As I sweated over my planks, trying to preserve my fingers and the rectangular integrity of the grater, I remembered a mandolin slicer I had bought some years back. I tend to love kitchen gadgets, and take a lot of heat for buying them, and then not using them.  The mandolin was tucked in a drawer in Albany, while I was at Loon Lake.  I made a mental note to grab it the next time I was south.

The next time I geared up for zucchini enchiladas, I had my mandolin in hand, and I was sure this would be a breeze, certainly a no-BandAid event.  Ha!  I was vindicated, too!  I KNEW I would use the mandolin at some point!  See?  It was worth it all along!  Let me just dust it off after sitting in a drawer for 5 years.

Well, guess what?  Slicing a zucchini lengthwise on a mandolin slicer IS a breeze.  But the slices were just too thick, even using the “thin slices” piece.  As I tried rolling my planks around the enchilada filling, they flopped open in the pan, sending drops of enchilada sauce in the air.  I tried massaging them closed, eventually just cracking them.  Frustration level was rising.  I tried reverting to my poor box grater, but I had manhandled it so poorly the last time that it was folding flat.  The situation was a mess and was headed quickly towards kitchen disaster.

There is that moment in the kitchen where you realize failure is imminent.  Do you just throw everything in the trash and go out to eat?  I was on that ledge, but pulled myself back.  Instead of zucchini enchiladas, I served zucchini lasagna with enchilada sauce.  It was delicious.  No one knew except me that this was a monumental #kitchenfailure.

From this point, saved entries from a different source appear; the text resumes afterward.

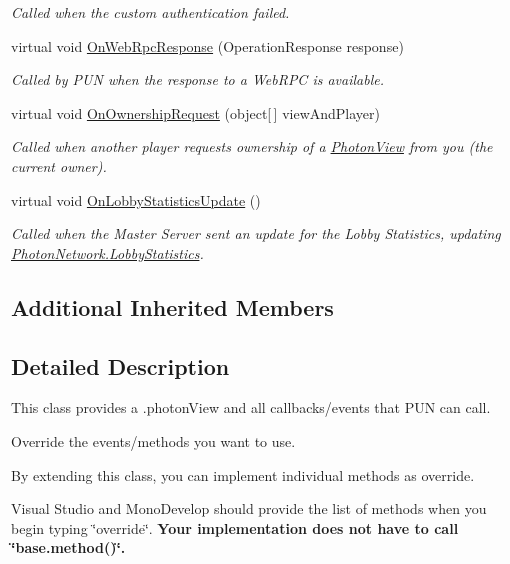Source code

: \begin{DoxyCompactItemize}
\begin{DoxyCompactList}\small\item\em Called when the custom authentication failed. \end{DoxyCompactList}\item 
virtual void \hyperlink{class_photon_1_1_pun_behaviour_abddb6286cecb1409cbca26088328e86d}{On\+Web\+Rpc\+Response} (Operation\+Response response)
\begin{DoxyCompactList}\small\item\em Called by P\+UN when the response to a Web\+R\+PC is available. \end{DoxyCompactList}\item 
virtual void \hyperlink{class_photon_1_1_pun_behaviour_a943727ed00dbd38afc4b7d16c9c3454d}{On\+Ownership\+Request} (object\mbox{[}$\,$\mbox{]} view\+And\+Player)
\begin{DoxyCompactList}\small\item\em Called when another player requests ownership of a \hyperlink{class_photon_view}{Photon\+View} from you (the current owner). \end{DoxyCompactList}\item 
virtual void \hyperlink{class_photon_1_1_pun_behaviour_a945651c506d001121aa81e4fc8010a42}{On\+Lobby\+Statistics\+Update} ()
\begin{DoxyCompactList}\small\item\em Called when the Master Server sent an update for the Lobby Statistics, updating \hyperlink{class_photon_network_abdced09cccf61ae817cb97705ffce137}{Photon\+Network.\+Lobby\+Statistics}. \end{DoxyCompactList}\end{DoxyCompactItemize}
\subsection*{Additional Inherited Members}


\subsection{Detailed Description}
This class provides a .photon\+View and all callbacks/events that P\+UN can call. 

Override the events/methods you want to use. 

By extending this class, you can implement individual methods as override.

Visual Studio and Mono\+Develop should provide the list of methods when you begin typing \char`\"{}override\char`\"{}. {\bfseries Your implementation does not have to call \char`\"{}base.\+method()\char`\"{}.}

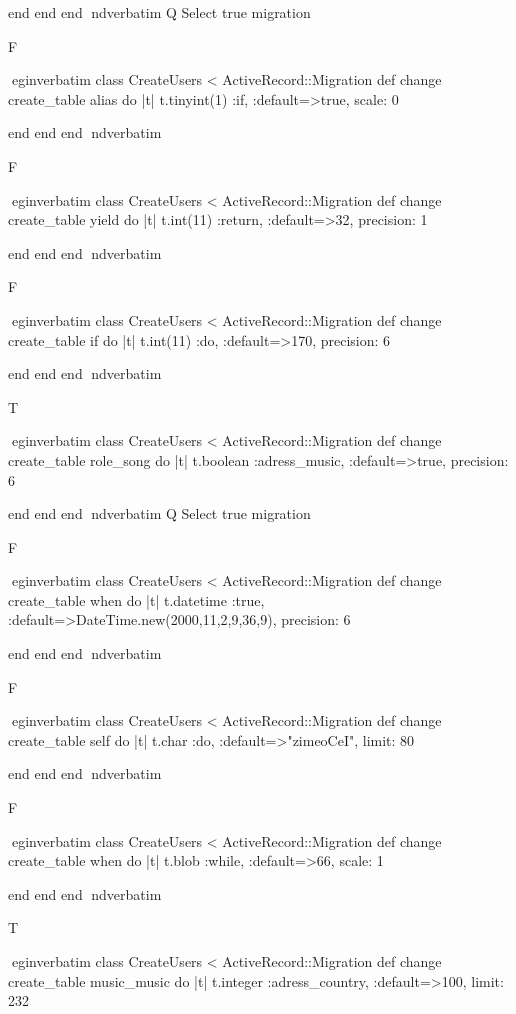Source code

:     end 
  end 
end
nd{verbatim}
Q
 Select true migration

F

egin{verbatim}
 class CreateUsers < ActiveRecord::Migration 
  def change 
    create_table alias do |t| 
      t.tinyint(1) :if, :default=>true, scale: 0
    
    end 
  end 
end
nd{verbatim}

F

egin{verbatim}
 class CreateUsers < ActiveRecord::Migration 
  def change 
    create_table yield do |t| 
      t.int(11) :return, :default=>32, precision: 1
    
    end 
  end 
end
nd{verbatim}

F

egin{verbatim}
 class CreateUsers < ActiveRecord::Migration 
  def change 
    create_table if do |t| 
      t.int(11) :do, :default=>170, precision: 6
    
    end 
  end 
end
nd{verbatim}

T

egin{verbatim}
 class CreateUsers < ActiveRecord::Migration 
  def change 
    create_table role_song do |t| 
      t.boolean :adress_music, :default=>true, precision: 6
    
    end 
  end 
end
nd{verbatim}
Q
 Select true migration

F

egin{verbatim}
 class CreateUsers < ActiveRecord::Migration 
  def change 
    create_table when do |t| 
      t.datetime :true, :default=>DateTime.new(2000,11,2,9,36,9), precision: 6
    
    end 
  end 
end
nd{verbatim}

F

egin{verbatim}
 class CreateUsers < ActiveRecord::Migration 
  def change 
    create_table self do |t| 
      t.char :do, :default=>"zimeoCeI", limit: 80
    
    end 
  end 
end
nd{verbatim}

F

egin{verbatim}
 class CreateUsers < ActiveRecord::Migration 
  def change 
    create_table when do |t| 
      t.blob :while, :default=>66, scale: 1
    
    end 
  end 
end
nd{verbatim}

T

egin{verbatim}
 class CreateUsers < ActiveRecord::Migration 
  def change 
    create_table music_music do |t| 
      t.integer :adress_country, :default=>100, limit: 232
    
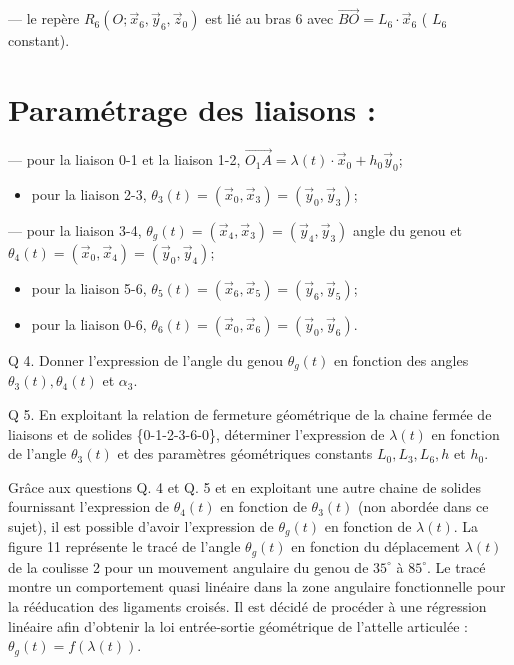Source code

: — le repère $R_{6}\left(O ; \vec{x}_{6}, \vec{y}_{6}, \vec{z}_{0}\right)$ est lié au bras 6 avec $\overrightarrow{B O}=L_{6} \cdot \vec{x}_{6}$ ( $L_{6}$ constant).

\section*{Paramétrage des liaisons :}
— pour la liaison 0-1 et la liaison 1-2, $\overrightarrow{O_{1} A}=\lambda(t) \cdot \vec{x}_{0}+h_{0} \vec{y}_{0}$;

\begin{itemize}
  \item pour la liaison 2-3, $\theta_{3}(t)=\left(\vec{x}_{0}, \vec{x}_{3}\right)=\left(\vec{y}_{0}, \vec{y}_{3}\right)$;
\end{itemize}

— pour la liaison 3-4, $\theta_{g}(t)=\left(\vec{x}_{4}, \vec{x}_{3}\right)=\left(\vec{y}_{4}, \vec{y}_{3}\right)$ angle du genou et $\theta_{4}(t)=\left(\vec{x}_{0}, \vec{x}_{4}\right)=\left(\vec{y}_{0}, \vec{y}_{4}\right)$;

\begin{itemize}
  \item pour la liaison 5-6, $\theta_{5}(t)=\left(\vec{x}_{6}, \vec{x}_{5}\right)=\left(\vec{y}_{6}, \vec{y}_{5}\right)$;

  \item pour la liaison 0-6, $\theta_{6}(t)=\left(\vec{x}_{0}, \vec{x}_{6}\right)=\left(\vec{y}_{0}, \vec{y}_{6}\right)$.

\end{itemize}

Q 4. Donner l'expression de l'angle du genou $\theta_{g}(t)$ en fonction des angles $\theta_{3}(t), \theta_{4}(t)$ et $\alpha_{3}$.

Q 5. En exploitant la relation de fermeture géométrique de la chaine fermée de liaisons et de solides \{0-1-2-3-6-0\}, déterminer l'expression de $\lambda(t)$ en fonction de l'angle $\theta_{3}(t)$ et des paramètres géométriques constants $L_{0}, L_{3}, L_{6}, h$ et $h_{0}$.

Grâce aux questions Q. 4 et Q. 5 et en exploitant une autre chaine de solides fournissant l'expression de $\theta_{4}(t)$ en fonction de $\theta_{3}(t)$ (non abordée dans ce sujet), il est possible d'avoir l'expression de $\theta_{g}(t)$ en fonction de $\lambda(t)$. La figure 11 représente le tracé de l'angle $\theta_{g}(t)$ en fonction du déplacement $\lambda(t)$ de la coulisse 2 pour un mouvement angulaire du genou de $35^{\circ}$ à $85^{\circ}$. Le tracé montre un comportement quasi linéaire dans la zone angulaire fonctionnelle pour la rééducation des ligaments croisés. Il est décidé de procéder à une régression linéaire afin d'obtenir la loi entrée-sortie géométrique de l'attelle articulée : $\theta_{g}(t)=f(\lambda(t))$.

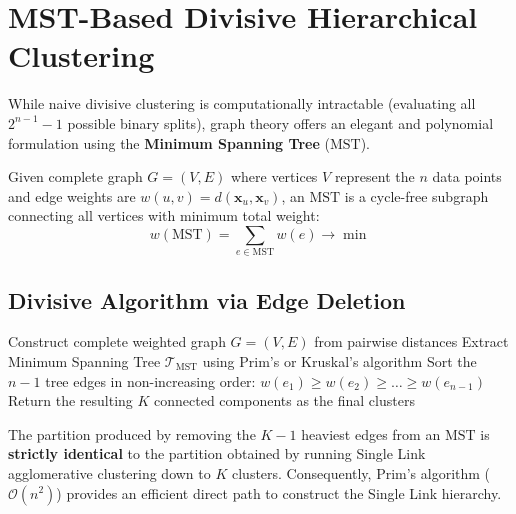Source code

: \section{MST-Based Divisive Hierarchical Clustering}
\label{sec:dm-divisive-mst-clustering}

While naive divisive clustering is computationally intractable (evaluating all $2^{n-1} - 1$ possible binary splits), graph theory offers an elegant and polynomial formulation using the \textbf{Minimum Spanning Tree} ($\mathrm{MST}$).

\begin{definition}
Given complete graph $G = (V, E)$ where vertices $V$ represent the $n$ data points and edge weights are $w(u, v) = d(\mathbf{x}_u, \mathbf{x}_v)$, an $\mathrm{MST}$ is a cycle-free subgraph connecting all vertices with minimum total weight:
\begin{equation}
    w(\mathrm{MST}) = \sum_{e \in \mathrm{MST}} w(e) \to \min
\end{equation}
\end{definition}

\subsection{Divisive Algorithm via Edge Deletion}

\begin{algorithm}[htbp]
\SetAlgoLined
{}
Construct complete weighted graph $G = (V, E)$ from pairwise distances\;
Extract Minimum Spanning Tree $\mathcal{T}_{\mathrm{MST}}$ using Prim's or Kruskal's algorithm\;
Sort the $n - 1$ tree edges in non-increasing order: $w(e_1) \ge w(e_2) \ge \dots \ge w(e_{n-1})$\;
Return the resulting $K$ connected components as the final clusters\;
\caption{Divisive clustering based on Minimum Spanning Tree.}
\label{alg:dm-divisive-mst-en}
\end{algorithm}

\begin{property}
The partition produced by removing the $K - 1$ heaviest edges from an $\mathrm{MST}$ is \textbf{strictly identical} to the partition obtained by running Single Link agglomerative clustering down to $K$ clusters. Consequently, Prim's algorithm ($\mathcal{O}(n^2)$) provides an efficient direct path to construct the Single Link hierarchy.
\end{property}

No one asked about the BandAids on my fingers, either.  They were too busy mopping up every last drop of sauce.

Note, however, that the zucchini planking method is still unresolved.  Maybe I need a better mandolin slicer?

About Claire Ziamandanis

Claire Ziamandanis is Professor of Spanish at The College of Saint Rose in Albany, NY. Over her 20 years at the college, she has been a champion for study abroad, establishing the first affiliation for Spanish students, and then working with the Study Abroad office to open the doors to students from other majors. Claire loves travel, food, wine and Spanish but not necessarily in that order!

2 comments

  1. How’bout a little string music for the mandolin slices? Tie the suckers up like a roast! Or how about some toothpicks to stab them closed?